Buon successo dello sciopero generale indetto dalla Cgil e da numerose sigle del sindacalismo di base. In Toscana ci sono state manifestazioni in tutte le città, con ottimi numeri sia dal punto di vista della presenza nelle piazze sia da quello della quantità di persone che si sono astenute dal lavoro. All'aeroporto Galilei di Pisa cancellati 30 voli, nelle ferrovie numerosi treni soppressi, adesione altissima nelle fabbriche metalmeccaniche, nel pubblico impiego e anche in alcuni grandi realtà del settore commercio. Da registrare in quasi tutte le piazze dove ha sfilato la Cgil la presenza di vertici locali e regionali del Pd, che in diverse situazioni hanno suscitato i malumori della piazza.
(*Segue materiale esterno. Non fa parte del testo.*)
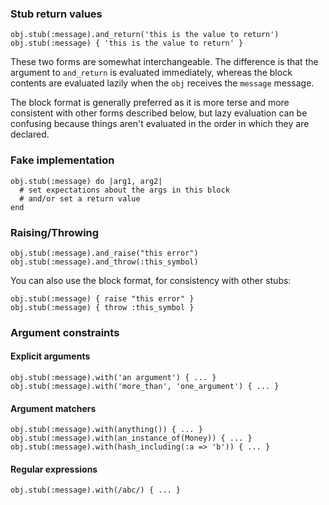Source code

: ### Stub return values

    obj.stub(:message).and_return('this is the value to return')
    obj.stub(:message) { 'this is the value to return' }

These two forms are somewhat interchangeable. The difference is that the
argument to `and_return` is evaluated immediately, whereas the block contents
are evaluated lazily when the `obj` receives the `message` message.

The block format is generally preferred as it is more terse and more consistent
with other forms described below, but lazy evaluation can be confusing because
things aren't evaluated in the order in which they are declared.

### Fake implementation

    obj.stub(:message) do |arg1, arg2|
      # set expectations about the args in this block
      # and/or set a return value
    end

### Raising/Throwing

    obj.stub(:message).and_raise("this error")
    obj.stub(:message).and_throw(:this_symbol)

You can also use the block format, for consistency with other stubs:

    obj.stub(:message) { raise "this error" }
    obj.stub(:message) { throw :this_symbol }

### Argument constraints
   
#### Explicit arguments

    obj.stub(:message).with('an argument') { ... }
    obj.stub(:message).with('more_than', 'one_argument') { ... }

#### Argument matchers

    obj.stub(:message).with(anything()) { ... }
    obj.stub(:message).with(an_instance_of(Money)) { ... }
    obj.stub(:message).with(hash_including(:a => 'b')) { ... }

#### Regular expressions

    obj.stub(:message).with(/abc/) { ... }

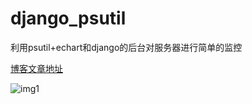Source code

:# django_psutil
利用psutil+echart和django的后台对服务器进行简单的监控

[博客文章地址](http://www.elfgzp.cn/index.php/archives/154.html)


![img1](http://www.elfgzp.cn/usr/ueditor/php/upload/image/20160610/1465495729135602.png)
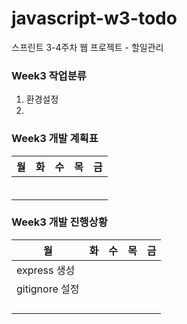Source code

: # javascript-w3-todo
스프린트 3-4주차 웹 프로젝트 - 할일관리


### Week3 작업분류
1. 환경설정
2. 

### Week3 개발 계획표
|월                     |화                     |수                 |목                 |금                 |
|---|---|---|---|---|
|                     |                     |                 |                 |                 |
|                     |                     |                 |                 |                 |
|                     |                     |                 |                 |                 |
|                     |                     |                 |                 |                 |
|                     |                     |                 |                 |                 |
|                     |                     |                 |                 |                 |

### Week3 개발 진행상황
|월                     |화                     |수                     |목                 |금                 |
|---|---|---|---|---|
|express 생성|                     |                 |                 |                 |
|gitignore 설정|                     |                 |                 |                 |
|                     |                     |                 |                 |                 |
|                     |                     |                 |                 |                 |
|                     |                     |                 |                 |                 |
|                     |                     |                 |                 |                 |
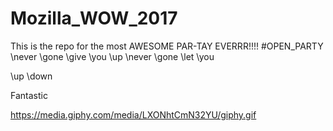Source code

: # Mozilla_WOW_2017
This is the repo for the most AWESOME PAR-TAY EVERRR!!!!
\#OPEN_PARTY
\never
\gone
\give
\you
\up
\never
\gone
\let
\you

\up
\down

Fantastic

https://media.giphy.com/media/LXONhtCmN32YU/giphy.gif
Il corteo è partito da piazza Magenta, per poi snodarsi lungo via Cairoli e via Grande. Una volta raggiunta la zona del porto un grosso spezzone del corteo (principalmente operai metalmeccanici e settori del movimento livornese) si è staccato e anziché proseguire lungo via San Giovanni come da programma ha imboccato il ponte di Santa Trinità dirigendosi verso la Stazione Marittima. Alla fine del ponte ha invece deciso di "dribblare" le forze dell'ordine e di proseguire verso la Venezia, per ricongiungersi agli altri manifestanti davanti al Comune dove erano previsti gli interventi. Qui dapprima è stata contestata la funzionaria Cgil che ha pronunciato l'intervento introduttivo, poi, quando ha preso la parola il sindaco Alessandro Cosimi è partita una violenta contestazione (il video: http://www.tutv.it/video/iltirreno/805-pioggia-di-fischi-per-cosimi-al-corteo-cgil) con fischi, cori di vaffa... e grida "buffone". Il sindaco ha replicato ai sonori fischi dicendo che non comprendeva la contestazione in quanto il Comune è sempre stato al fianco dei lavoratori che si sono trovati in situazioni di difficoltà. Una risposta è arrivata direttamente da un operaio che abbiamo intervistato in piazza: "Mi meraviglio che Cosimi sia stupito dalla contestazione. Il suo partito su questo sciopero ha tenuto una posizione ambigua per non dire contraria, oltre al fatto che il Pd sul lavoro la pensa come Confindustria in tutto e per tutto. Come amministrazione dice di essere stato sempre vicino ai lavoratori, ma è un dato di fatto che negli ultimi mandati di governo Livorno ha perso gran parte del suo tessuto produttivo, a vantaggio di un terziario che rende oggi Livorno una città regina della precarietà e della cassaintegrazione. Per non parlare delle privatizzazioni ed esternalizzazioni nelle partecipate del Comune, di cui è più che responsabile."
"Che sia solo l'inizio"
Un altro lavoratore ha voluto lanciare l'appello che la data di oggi sia solo l'inizio di una stagione di lotte per cacciare via questo governo, ed ha annunciato altre iniziative spontanee nei prossimi giorni a Livorno. La sensazione in effetti è quella di una grande potenzialità che al momento è in fase crescente e potrebbe fare la differenza quando nel prossimo autunno verranno indette altre date di mobilitazione. Ancora una volta Livorno ha dimostrato che non bastano le passerelle colorate per cambiare l'esistente, e infatti con le iniziative di blocchi stradali e con le contestazioni forti ha rotto lo schema e la ritualità stanca della manifestazione-passeggiata in centro.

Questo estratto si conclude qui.